Just a few days ago, Mumford and Sons delighted fans with the announcement of their forthcoming third album, Wilder Mind. With that news, they revealed that it would be a departure in sound, featuring more drums and electric guitar and less of their signature banjo. The band’s Ben Lovett attributes much of that change to working with the National’s Aaron Dessner at his Brooklyn studios.

“We met Aaron touring around, just on the circuit,” Lovett told NME. “We’ve been huge fans of the National for ages. All of us, individually have got a very personal attachment to their music. We ended up being complete super fans. After meeting, Aaron said, ‘Come to my garage in Brooklyn and we’ll make some music.’ It was quite innocent really.”

The English folk-rock outfit then took the songs they recorded with Dessner to producer James Ford in London.

“We didn’t lock ourselves away,” Lovett said. “We’d find ourselves doing a week here, a week there. If I added it up it’d be five weeks, but it was really scattered.”

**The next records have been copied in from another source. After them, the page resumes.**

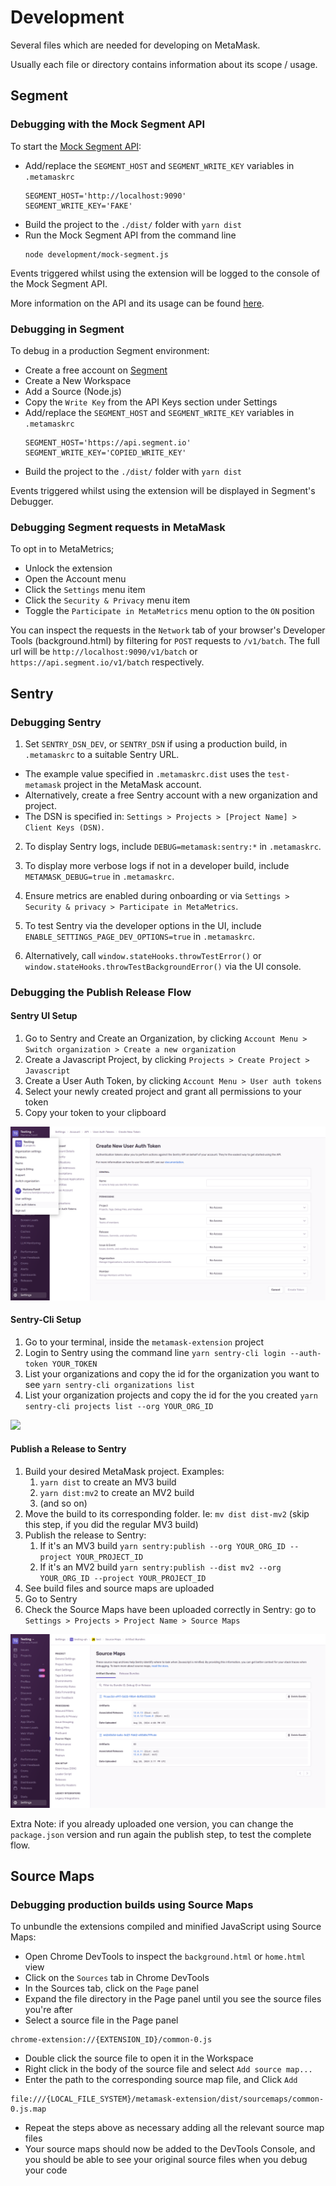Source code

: # Development

Several files which are needed for developing on MetaMask.

Usually each file or directory contains information about its scope / usage.

## Segment

### Debugging with the Mock Segment API

To start the [Mock Segment API](./mock-segment.js):

-   Add/replace the `SEGMENT_HOST` and `SEGMENT_WRITE_KEY` variables in `.metamaskrc`
    ```
    SEGMENT_HOST='http://localhost:9090'
    SEGMENT_WRITE_KEY='FAKE'
    ```
-   Build the project to the `./dist/` folder with `yarn dist`
-   Run the Mock Segment API from the command line
    ```
    node development/mock-segment.js
    ```

Events triggered whilst using the extension will be logged to the console of the Mock Segment API.

More information on the API and its usage can be found [here](./mock-segment.js#L28).

### Debugging in Segment

To debug in a production Segment environment:

- Create a free account on [Segment](https://segment.com/)
- Create a New Workspace
- Add a Source (Node.js)
- Copy the `Write Key` from the API Keys section under Settings
-   Add/replace the `SEGMENT_HOST` and `SEGMENT_WRITE_KEY` variables in `.metamaskrc`
    ```
    SEGMENT_HOST='https://api.segment.io'
    SEGMENT_WRITE_KEY='COPIED_WRITE_KEY'
    ```
-   Build the project to the `./dist/` folder with `yarn dist`

Events triggered whilst using the extension will be displayed in Segment's Debugger.

### Debugging Segment requests in MetaMask

To opt in to MetaMetrics;
- Unlock the extension
- Open the Account menu
- Click the `Settings` menu item
- Click the `Security & Privacy` menu item
- Toggle the `Participate in MetaMetrics` menu option to the `ON` position

You can inspect the requests in the `Network` tab of your browser's Developer Tools (background.html)
by filtering for `POST` requests to `/v1/batch`. The full url will be `http://localhost:9090/v1/batch`
or `https://api.segment.io/v1/batch` respectively.

## Sentry
### Debugging Sentry

1. Set `SENTRY_DSN_DEV`, or `SENTRY_DSN` if using a production build, in `.metamaskrc` to a suitable Sentry URL.
  - The example value specified in `.metamaskrc.dist` uses the `test-metamask` project in the MetaMask account.
  - Alternatively, create a free Sentry account with a new organization and project.
  - The DSN is specified in: `Settings > Projects > [Project Name] > Client Keys (DSN)`.

2. To display Sentry logs, include `DEBUG=metamask:sentry:*` in `.metamaskrc`.

3. To display more verbose logs if not in a developer build, include `METAMASK_DEBUG=true` in `.metamaskrc`.

4. Ensure metrics are enabled during onboarding or via `Settings > Security & privacy > Participate in MetaMetrics`.

5. To test Sentry via the developer options in the UI, include `ENABLE_SETTINGS_PAGE_DEV_OPTIONS=true` in `.metamaskrc`.

6. Alternatively, call `window.stateHooks.throwTestError()` or `window.stateHooks.throwTestBackgroundError()` via the UI console.

### Debugging the Publish Release Flow
#### Sentry UI Setup
1. Go to Sentry and Create an Organization, by clicking `Account Menu > Switch organization > Create a new organization`
2. Create a Javascript Project, by clicking `Projects > Create Project > Javascript`
3. Create a User Auth Token, by clicking `Account Menu > User auth tokens`
4. Select your newly created project and grant all permissions to your token
5. Copy your token to your clipboard

[<img src="../docs/assets/sentry-auth-token.png">](sentry-auth-token.png)

#### Sentry-Cli Setup
1. Go to your terminal, inside the `metamask-extension` project
2. Login to Sentry using the command line `yarn sentry-cli login --auth-token YOUR_TOKEN`
3. List your organizations and copy the id for the organization you want to see `yarn sentry-cli organizations list`
4. List your organization projects and copy the id for the you created `yarn sentry-cli projects list --org YOUR_ORG_ID`

[<img src="../docs/assets/sentry-cli-release-process.gif">](sentry-cli.png)

#### Publish a Release to Sentry
1.  Build your desired MetaMask project. Examples:
    1.  `yarn dist` to create an MV3 build
    2.  `yarn dist:mv2` to create an MV2 build
    3.  (and so on)
2.  Move the build to its corresponding folder. Ie: `mv dist dist-mv2` (skip this step, if you did the regular MV3 build)
3.  Publish the release to Sentry:
    1.  If it's an MV3 build `yarn sentry:publish --org YOUR_ORG_ID --project YOUR_PROJECT_ID`
    2.  If it's an MV2 build `yarn sentry:publish --dist mv2 --org YOUR_ORG_ID --project YOUR_PROJECT_ID`
4.  See build files and source maps are uploaded
5.  Go to Sentry
6.  Check the Source Maps have been uploaded correctly in Sentry: go to `Settings > Projects > Project Name > Source Maps`

[<img src="../docs/assets/sentry-source-maps.png">](sentry-source-maps.png)

Extra Note: if you already uploaded one version, you can change the `package.json` version and run again the publish step, to test the complete flow.

## Source Maps
### Debugging production builds using Source Maps
To unbundle the extensions compiled and minified JavaScript using Source Maps:

- Open Chrome DevTools to inspect the `background.html` or `home.html` view
- Click on the `Sources` tab in Chrome DevTools
- In the Sources tab, click on the `Page` panel
- Expand the file directory in the Page panel until you see the source files you're after
- Select a source file in the Page panel
```
chrome-extension://{EXTENSION_ID}/common-0.js
```
- Double click the source file to open it in the Workspace
- Right click in the body of the source file and select `Add source map...`
- Enter the path to the corresponding source map file, and Click `Add`
```
file:///{LOCAL_FILE_SYSTEM}/metamask-extension/dist/sourcemaps/common-0.js.map
```
- Repeat the steps above as necessary adding all the relevant source map files
- Your source maps should now be added to the DevTools Console, and you should be able to see your original source files when you debug your code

“We got to a point where we had an idea of what the record was going to be,” he continued. “We had an identity. Some of the songs suddenly felt like they had to be on the record, instead of just being songs that we liked. It’s quite a spectrum of different sounds and songwriting styles.”

Wilder Mind will arrive May 4 via Glassnote Records. It follows Mumford and Sons’ 2009 debut, Sigh No More, and 2012’s Babel.